O Instituto Allen das Ciências do Cérebro, em Seattle (Estados Unidos), publicou o atlas digital do cérebro humano mais pormenorizado até agora. O projeto, desenvolvido ao longo dos últimos cinco anos e divulgado no “The Journal of Comparative Neurology”, permite aos internautas fazer uma viagem virtual pelo cérebro de uma mulher de 34 anos, estudado até à exaustão após a morte da paciente.
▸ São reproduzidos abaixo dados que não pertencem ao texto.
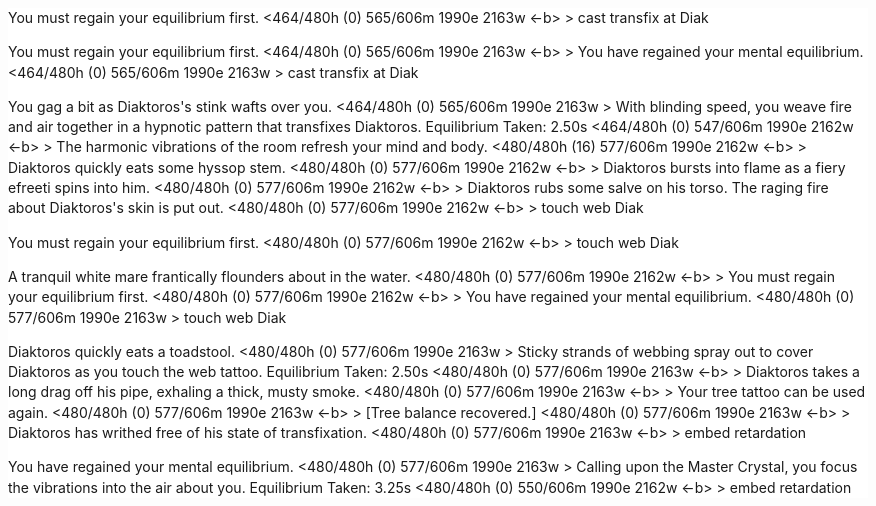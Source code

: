 You must regain your equilibrium first.
<464/480h (0) 565/606m 1990e 2163w <-b> <t> <bd>> cast transfix at Diak

You must regain your equilibrium first.
<464/480h (0) 565/606m 1990e 2163w <-b> <t> <bd>> 
You have regained your mental equilibrium.
<464/480h (0) 565/606m 1990e 2163w <eb> <t> <bd>> cast transfix at Diak

You gag a bit as Diaktoros's stink wafts over you.
<464/480h (0) 565/606m 1990e 2163w <eb> <t> <bd>> 
With blinding speed, you weave fire and air together in a hypnotic pattern that 
transfixes Diaktoros.
Equilibrium Taken: 2.50s
<464/480h (0) 547/606m 1990e 2162w <-b> <t> <bd>> 
The harmonic vibrations of the room refresh your mind and body.
<480/480h (16) 577/606m 1990e 2162w <-b> <t> <bd>> 
Diaktoros quickly eats some hyssop stem.
<480/480h (0) 577/606m 1990e 2162w <-b> <t> <bd>> 
Diaktoros bursts into flame as a fiery efreeti spins into him.
<480/480h (0) 577/606m 1990e 2162w <-b> <t> <bd>> 
Diaktoros rubs some salve on his torso.
The raging fire about Diaktoros's skin is put out.
<480/480h (0) 577/606m 1990e 2162w <-b> <t> <bd>> touch web Diak

You must regain your equilibrium first.
<480/480h (0) 577/606m 1990e 2162w <-b> <t> <bd>> touch web Diak

A tranquil white mare frantically flounders about in the water.
<480/480h (0) 577/606m 1990e 2162w <-b> <t> <bd>> 
You must regain your equilibrium first.
<480/480h (0) 577/606m 1990e 2162w <-b> <t> <bd>> 
You have regained your mental equilibrium.
<480/480h (0) 577/606m 1990e 2163w <eb> <t> <bd>> touch web Diak

Diaktoros quickly eats a toadstool.
<480/480h (0) 577/606m 1990e 2163w <eb> <t> <bd>> 
Sticky strands of webbing spray out to cover Diaktoros as you touch the web 
tattoo.
Equilibrium Taken: 2.50s
<480/480h (0) 577/606m 1990e 2163w <-b> <t> <bd>> 
Diaktoros takes a long drag off his pipe, exhaling a thick, musty smoke.
<480/480h (0) 577/606m 1990e 2163w <-b> <t> <bd>> 
Your tree tattoo can be used again.
<480/480h (0) 577/606m 1990e 2163w <-b> <t> <bd>> 
[Tree balance recovered.]
<480/480h (0) 577/606m 1990e 2163w <-b> <bd>> 
Diaktoros has writhed free of his state of transfixation.
<480/480h (0) 577/606m 1990e 2163w <-b> <bd>> embed retardation

You have regained your mental equilibrium.
<480/480h (0) 577/606m 1990e 2163w <eb> <bd>> 
Calling upon the Master Crystal, you focus the vibrations into the air about 
you.
Equilibrium Taken: 3.25s
<480/480h (0) 550/606m 1990e 2162w <-b> <bd>> embed retardation
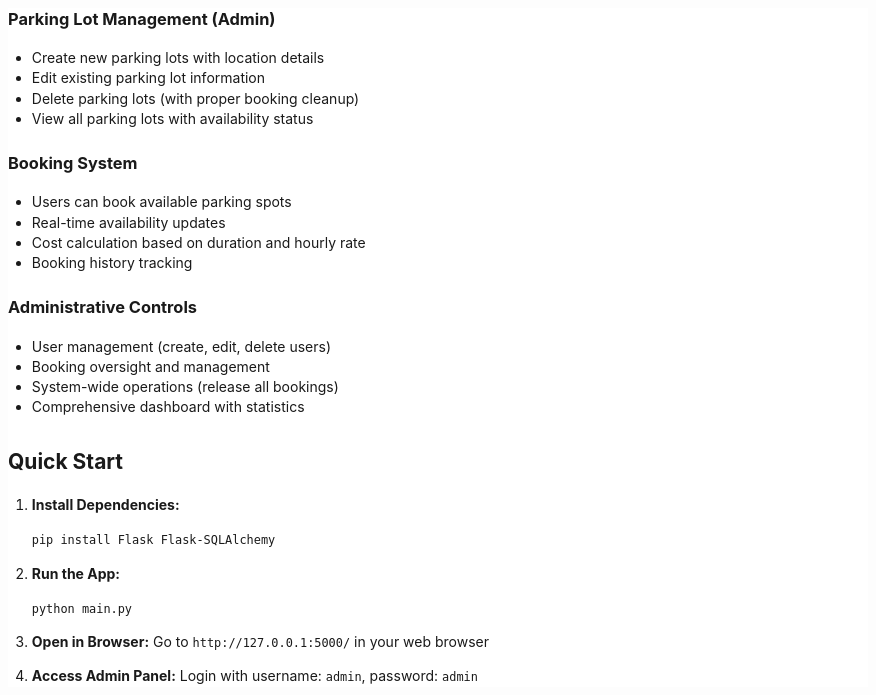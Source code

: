 ### Parking Lot Management (Admin)
- Create new parking lots with location details
- Edit existing parking lot information
- Delete parking lots (with proper booking cleanup)
- View all parking lots with availability status

### Booking System
- Users can book available parking spots
- Real-time availability updates
- Cost calculation based on duration and hourly rate
- Booking history tracking

### Administrative Controls
- User management (create, edit, delete users)
- Booking oversight and management
- System-wide operations (release all bookings)
- Comprehensive dashboard with statistics

## Quick Start

1. **Install Dependencies:**
   ```bash
   pip install Flask Flask-SQLAlchemy
   ```

2. **Run the App:**
   ```bash
   python main.py
   ```

3. **Open in Browser:**
   Go to `http://127.0.0.1:5000/` in your web browser

4. **Access Admin Panel:**
   Login with username: `admin`, password: `admin`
A criação deste mapa obedeceu a três passos, de acordo com a explicação que o cientista Ed Lein deu à Scientific American. Primeiro, fez-se um scan completo ao cérebro através de duas técnicas de imagem: ressonância magnética e difusão. Ambas permitem obter uma espécie de fotografia da estrutura geral do órgão, mas também das conectividades entre fibras cerebrais. Depois, o cérebro foi cortado em 2.716 fatias muito finas que foram usadas para análise celular. Para tal, começaram por estudar a “arquitetura” das células para depois se concentrarem nos seus elementos estruturais, como fibras e a matéria branca, e em determinados tipos de neurónios. Por fim, catalogaram-se 862 estruturas cerebrais diferentes (como subregiões do tálamo ou da amígdala).

Embora esteja ao alcance de qualquer pessoa, Ed Lein acredita que este mapa pode ser uma ferramenta útil no quotidiano dos neurocientistas. O objetivo é que os médicos e investigadores, à medida que tirarem novas conclusões sobre o cérebro, adicionem as suas notas à plataforma. Este é um feito importante na história do mapeamento cerebral, que começou oficialmente em 1909 com o anatomista alemão Korbinian Brodmann.

Ainda no início deste ano, o Human Connectome Project usou métodos semelhantes para analisar 210 cérebros humanos. Mas o mapa assinado pelo Instituto Allen é o mais completo até à data.